* _EXERCISE REQUIREMENTS_:
Using the records below, write out again exactly the lines that begin at the line containing "Collaboration diagram for" and end at the line containing "And there's enough", and no other lines.

* _INPUT DATA_:

━━━━━━━━━━━━━━━━

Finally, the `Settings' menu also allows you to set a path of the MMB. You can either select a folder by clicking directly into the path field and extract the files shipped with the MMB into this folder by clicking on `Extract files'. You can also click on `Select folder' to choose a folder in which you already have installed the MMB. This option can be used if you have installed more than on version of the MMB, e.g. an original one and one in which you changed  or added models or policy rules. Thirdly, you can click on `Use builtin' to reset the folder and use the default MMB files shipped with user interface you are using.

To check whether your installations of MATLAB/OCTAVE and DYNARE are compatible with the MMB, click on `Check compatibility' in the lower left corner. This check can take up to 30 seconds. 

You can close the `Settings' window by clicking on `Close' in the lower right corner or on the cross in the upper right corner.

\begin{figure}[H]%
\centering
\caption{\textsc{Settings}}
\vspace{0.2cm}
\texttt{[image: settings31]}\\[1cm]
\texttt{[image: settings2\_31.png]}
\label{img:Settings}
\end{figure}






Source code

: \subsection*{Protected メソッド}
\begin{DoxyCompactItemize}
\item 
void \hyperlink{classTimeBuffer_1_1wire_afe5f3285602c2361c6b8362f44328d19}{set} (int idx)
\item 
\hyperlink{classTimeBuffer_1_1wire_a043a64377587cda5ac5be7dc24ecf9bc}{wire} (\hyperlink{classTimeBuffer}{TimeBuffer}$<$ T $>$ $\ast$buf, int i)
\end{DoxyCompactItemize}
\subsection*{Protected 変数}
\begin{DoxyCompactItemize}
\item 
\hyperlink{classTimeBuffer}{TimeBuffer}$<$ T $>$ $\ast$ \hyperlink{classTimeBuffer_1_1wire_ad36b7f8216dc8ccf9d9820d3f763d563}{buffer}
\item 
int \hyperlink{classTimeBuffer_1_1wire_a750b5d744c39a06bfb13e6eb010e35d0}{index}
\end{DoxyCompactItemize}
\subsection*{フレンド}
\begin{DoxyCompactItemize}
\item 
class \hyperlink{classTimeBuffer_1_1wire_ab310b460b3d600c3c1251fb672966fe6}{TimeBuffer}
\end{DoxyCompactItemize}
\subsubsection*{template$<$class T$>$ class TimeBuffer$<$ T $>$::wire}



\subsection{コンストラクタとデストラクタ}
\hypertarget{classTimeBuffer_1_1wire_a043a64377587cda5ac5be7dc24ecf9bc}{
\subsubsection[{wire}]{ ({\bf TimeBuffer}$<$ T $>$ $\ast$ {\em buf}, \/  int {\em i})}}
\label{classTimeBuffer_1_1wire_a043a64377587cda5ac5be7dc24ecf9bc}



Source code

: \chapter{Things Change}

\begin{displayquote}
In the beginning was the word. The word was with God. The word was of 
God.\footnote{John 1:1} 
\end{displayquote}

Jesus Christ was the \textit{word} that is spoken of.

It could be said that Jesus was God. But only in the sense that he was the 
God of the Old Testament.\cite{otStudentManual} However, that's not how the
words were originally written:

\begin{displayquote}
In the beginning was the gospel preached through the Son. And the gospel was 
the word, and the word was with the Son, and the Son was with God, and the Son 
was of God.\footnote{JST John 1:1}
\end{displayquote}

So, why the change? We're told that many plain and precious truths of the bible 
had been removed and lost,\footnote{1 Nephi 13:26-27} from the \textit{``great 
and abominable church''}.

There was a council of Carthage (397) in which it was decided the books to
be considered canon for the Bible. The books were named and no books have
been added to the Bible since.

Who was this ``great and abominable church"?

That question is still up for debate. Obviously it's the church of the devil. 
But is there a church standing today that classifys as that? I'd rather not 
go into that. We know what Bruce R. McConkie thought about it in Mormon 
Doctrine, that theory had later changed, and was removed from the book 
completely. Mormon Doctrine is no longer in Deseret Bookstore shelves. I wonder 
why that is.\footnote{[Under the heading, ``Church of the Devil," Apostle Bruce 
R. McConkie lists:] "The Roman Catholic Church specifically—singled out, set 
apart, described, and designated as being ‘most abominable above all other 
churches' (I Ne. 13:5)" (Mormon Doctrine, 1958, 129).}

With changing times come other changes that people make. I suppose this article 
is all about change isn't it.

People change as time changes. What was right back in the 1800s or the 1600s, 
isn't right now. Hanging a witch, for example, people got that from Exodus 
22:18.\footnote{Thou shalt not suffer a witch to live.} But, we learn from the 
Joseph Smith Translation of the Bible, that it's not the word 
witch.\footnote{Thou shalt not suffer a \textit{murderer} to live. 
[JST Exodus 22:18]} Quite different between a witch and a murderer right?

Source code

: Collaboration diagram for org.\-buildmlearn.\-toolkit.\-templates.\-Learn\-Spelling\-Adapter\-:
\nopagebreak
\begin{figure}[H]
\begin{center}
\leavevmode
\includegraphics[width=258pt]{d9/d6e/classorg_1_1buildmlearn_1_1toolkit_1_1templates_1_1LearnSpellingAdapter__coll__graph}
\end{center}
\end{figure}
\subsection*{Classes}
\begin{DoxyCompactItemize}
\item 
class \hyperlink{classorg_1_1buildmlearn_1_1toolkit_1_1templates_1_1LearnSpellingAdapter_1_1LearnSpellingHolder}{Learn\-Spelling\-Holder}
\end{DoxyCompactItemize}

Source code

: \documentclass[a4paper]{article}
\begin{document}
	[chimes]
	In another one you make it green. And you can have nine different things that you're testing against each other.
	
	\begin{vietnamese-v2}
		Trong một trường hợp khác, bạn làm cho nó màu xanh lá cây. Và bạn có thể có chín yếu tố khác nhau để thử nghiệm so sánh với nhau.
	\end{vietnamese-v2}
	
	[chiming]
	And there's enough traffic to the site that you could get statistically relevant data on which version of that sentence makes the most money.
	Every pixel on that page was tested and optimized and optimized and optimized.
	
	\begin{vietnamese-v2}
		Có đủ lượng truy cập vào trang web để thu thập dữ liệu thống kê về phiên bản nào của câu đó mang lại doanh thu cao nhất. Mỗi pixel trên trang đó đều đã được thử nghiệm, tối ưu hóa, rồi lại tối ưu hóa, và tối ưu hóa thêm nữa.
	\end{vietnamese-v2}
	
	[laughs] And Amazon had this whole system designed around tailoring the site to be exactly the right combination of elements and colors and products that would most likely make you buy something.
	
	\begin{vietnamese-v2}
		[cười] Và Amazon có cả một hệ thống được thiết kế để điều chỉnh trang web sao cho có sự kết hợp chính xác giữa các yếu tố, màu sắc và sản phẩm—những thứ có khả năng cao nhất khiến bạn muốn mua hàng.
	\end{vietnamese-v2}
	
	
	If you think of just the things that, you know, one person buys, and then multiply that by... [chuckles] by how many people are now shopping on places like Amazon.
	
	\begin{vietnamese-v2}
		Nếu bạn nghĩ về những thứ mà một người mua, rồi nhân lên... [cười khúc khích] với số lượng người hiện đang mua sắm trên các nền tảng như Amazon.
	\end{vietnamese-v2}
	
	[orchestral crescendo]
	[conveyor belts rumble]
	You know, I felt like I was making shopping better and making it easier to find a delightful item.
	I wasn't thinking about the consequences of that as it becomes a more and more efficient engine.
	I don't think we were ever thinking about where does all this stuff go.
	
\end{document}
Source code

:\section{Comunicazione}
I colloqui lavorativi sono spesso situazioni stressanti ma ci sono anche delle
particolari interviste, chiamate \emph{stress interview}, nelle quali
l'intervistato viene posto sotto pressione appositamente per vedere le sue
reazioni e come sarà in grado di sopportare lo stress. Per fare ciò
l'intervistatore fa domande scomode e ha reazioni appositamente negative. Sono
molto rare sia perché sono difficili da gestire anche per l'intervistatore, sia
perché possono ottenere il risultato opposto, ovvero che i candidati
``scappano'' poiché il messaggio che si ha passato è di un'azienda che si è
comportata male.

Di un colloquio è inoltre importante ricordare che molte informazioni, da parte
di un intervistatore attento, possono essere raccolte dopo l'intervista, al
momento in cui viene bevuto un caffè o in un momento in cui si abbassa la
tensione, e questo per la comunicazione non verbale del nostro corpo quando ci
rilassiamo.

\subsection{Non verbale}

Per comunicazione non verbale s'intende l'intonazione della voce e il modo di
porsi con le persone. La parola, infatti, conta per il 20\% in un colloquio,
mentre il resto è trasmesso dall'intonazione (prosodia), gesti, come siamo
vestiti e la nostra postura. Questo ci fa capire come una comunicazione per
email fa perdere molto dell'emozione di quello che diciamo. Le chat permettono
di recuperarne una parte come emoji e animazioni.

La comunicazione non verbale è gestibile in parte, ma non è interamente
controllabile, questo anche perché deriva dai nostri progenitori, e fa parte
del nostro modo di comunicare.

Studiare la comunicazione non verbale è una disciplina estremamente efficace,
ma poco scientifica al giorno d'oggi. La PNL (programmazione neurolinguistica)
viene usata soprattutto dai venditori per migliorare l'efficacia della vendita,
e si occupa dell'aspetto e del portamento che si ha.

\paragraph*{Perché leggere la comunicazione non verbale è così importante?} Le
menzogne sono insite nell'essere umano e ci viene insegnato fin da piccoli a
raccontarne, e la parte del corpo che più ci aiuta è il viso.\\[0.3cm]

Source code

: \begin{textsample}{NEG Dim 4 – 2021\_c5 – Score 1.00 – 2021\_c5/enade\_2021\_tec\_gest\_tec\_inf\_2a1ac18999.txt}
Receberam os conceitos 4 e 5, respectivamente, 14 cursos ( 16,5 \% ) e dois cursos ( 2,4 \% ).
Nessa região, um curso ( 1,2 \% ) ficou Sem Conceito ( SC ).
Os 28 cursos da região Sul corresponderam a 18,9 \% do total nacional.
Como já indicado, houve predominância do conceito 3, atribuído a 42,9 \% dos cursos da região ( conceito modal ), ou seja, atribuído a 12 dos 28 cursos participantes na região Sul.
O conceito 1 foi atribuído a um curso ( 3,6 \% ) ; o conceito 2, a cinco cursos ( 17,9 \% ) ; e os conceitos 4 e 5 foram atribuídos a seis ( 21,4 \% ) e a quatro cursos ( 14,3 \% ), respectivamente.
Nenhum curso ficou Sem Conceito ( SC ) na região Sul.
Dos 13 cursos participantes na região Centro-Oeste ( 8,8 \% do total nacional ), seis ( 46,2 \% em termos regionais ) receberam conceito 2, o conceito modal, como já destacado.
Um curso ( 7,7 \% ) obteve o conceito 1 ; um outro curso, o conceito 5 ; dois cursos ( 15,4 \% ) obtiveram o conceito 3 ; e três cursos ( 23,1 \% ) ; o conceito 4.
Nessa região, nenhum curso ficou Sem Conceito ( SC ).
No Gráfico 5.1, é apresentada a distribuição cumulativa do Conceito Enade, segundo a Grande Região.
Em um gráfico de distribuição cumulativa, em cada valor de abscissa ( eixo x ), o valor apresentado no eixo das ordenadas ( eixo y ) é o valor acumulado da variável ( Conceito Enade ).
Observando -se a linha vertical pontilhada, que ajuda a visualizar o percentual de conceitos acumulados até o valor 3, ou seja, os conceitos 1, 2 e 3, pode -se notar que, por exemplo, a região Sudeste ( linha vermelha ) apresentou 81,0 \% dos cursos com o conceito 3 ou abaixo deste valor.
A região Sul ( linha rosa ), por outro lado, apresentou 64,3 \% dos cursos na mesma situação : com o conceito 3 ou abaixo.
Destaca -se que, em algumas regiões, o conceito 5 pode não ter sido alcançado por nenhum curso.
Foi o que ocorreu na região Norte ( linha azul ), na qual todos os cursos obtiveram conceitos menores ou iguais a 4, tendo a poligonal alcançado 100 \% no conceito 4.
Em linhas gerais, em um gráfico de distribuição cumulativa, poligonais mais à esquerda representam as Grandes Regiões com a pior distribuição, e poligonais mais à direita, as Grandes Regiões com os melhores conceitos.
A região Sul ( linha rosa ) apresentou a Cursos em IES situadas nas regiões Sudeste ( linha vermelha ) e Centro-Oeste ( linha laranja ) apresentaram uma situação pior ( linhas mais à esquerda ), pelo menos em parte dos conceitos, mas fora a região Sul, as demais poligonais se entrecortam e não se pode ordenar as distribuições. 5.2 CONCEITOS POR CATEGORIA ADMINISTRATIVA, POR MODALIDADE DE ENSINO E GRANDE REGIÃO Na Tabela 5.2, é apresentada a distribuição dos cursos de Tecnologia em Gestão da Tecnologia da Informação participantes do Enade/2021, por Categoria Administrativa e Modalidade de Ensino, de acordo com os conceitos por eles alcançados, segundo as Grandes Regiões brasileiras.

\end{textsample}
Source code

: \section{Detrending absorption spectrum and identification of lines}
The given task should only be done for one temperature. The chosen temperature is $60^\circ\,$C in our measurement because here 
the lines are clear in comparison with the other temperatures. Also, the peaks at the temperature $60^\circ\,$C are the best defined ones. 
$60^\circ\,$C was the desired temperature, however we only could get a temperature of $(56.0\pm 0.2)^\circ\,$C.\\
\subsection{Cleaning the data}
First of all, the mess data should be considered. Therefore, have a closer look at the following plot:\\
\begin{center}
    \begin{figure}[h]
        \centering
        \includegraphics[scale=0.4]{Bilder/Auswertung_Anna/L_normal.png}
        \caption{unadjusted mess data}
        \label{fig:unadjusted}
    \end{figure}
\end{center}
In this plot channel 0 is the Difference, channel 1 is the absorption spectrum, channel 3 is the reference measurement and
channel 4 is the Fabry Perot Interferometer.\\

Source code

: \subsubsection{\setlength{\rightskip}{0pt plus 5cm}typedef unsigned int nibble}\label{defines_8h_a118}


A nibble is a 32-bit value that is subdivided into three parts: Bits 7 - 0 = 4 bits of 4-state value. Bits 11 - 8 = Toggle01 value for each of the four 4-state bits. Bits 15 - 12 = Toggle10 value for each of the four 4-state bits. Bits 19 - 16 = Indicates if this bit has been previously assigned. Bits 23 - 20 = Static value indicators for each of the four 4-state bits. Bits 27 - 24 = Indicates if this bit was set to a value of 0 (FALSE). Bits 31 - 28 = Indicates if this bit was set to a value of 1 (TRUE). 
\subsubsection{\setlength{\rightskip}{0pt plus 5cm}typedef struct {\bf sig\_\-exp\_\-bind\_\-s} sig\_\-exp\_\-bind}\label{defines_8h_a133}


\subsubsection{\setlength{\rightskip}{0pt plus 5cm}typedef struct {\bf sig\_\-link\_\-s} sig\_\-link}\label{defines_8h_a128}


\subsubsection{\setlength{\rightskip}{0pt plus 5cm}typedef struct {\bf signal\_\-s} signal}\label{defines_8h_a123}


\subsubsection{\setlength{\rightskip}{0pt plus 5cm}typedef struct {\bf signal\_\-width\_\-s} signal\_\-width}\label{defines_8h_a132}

━━━━━━━━━━━━━━━━

* _RESPONSE BELOW_:
: Collaboration diagram for org.\-buildmlearn.\-toolkit.\-templates.\-Learn\-Spelling\-Adapter\-:
\nopagebreak
\begin{figure}[H]
\begin{center}
\leavevmode
\includegraphics[width=258pt]{d9/d6e/classorg_1_1buildmlearn_1_1toolkit_1_1templates_1_1LearnSpellingAdapter__coll__graph}
\end{center}
\end{figure}
\subsection*{Classes}
\begin{DoxyCompactItemize}
\item 
class \hyperlink{classorg_1_1buildmlearn_1_1toolkit_1_1templates_1_1LearnSpellingAdapter_1_1LearnSpellingHolder}{Learn\-Spelling\-Holder}
\end{DoxyCompactItemize}

Source code

: \documentclass[a4paper]{article}
\begin{document}
	[chimes]
	In another one you make it green. And you can have nine different things that you're testing against each other.
	
	\begin{vietnamese-v2}
		Trong một trường hợp khác, bạn làm cho nó màu xanh lá cây. Và bạn có thể có chín yếu tố khác nhau để thử nghiệm so sánh với nhau.
	\end{vietnamese-v2}
	
	[chiming]
	And there's enough traffic to the site that you could get statistically relevant data on which version of that sentence makes the most money.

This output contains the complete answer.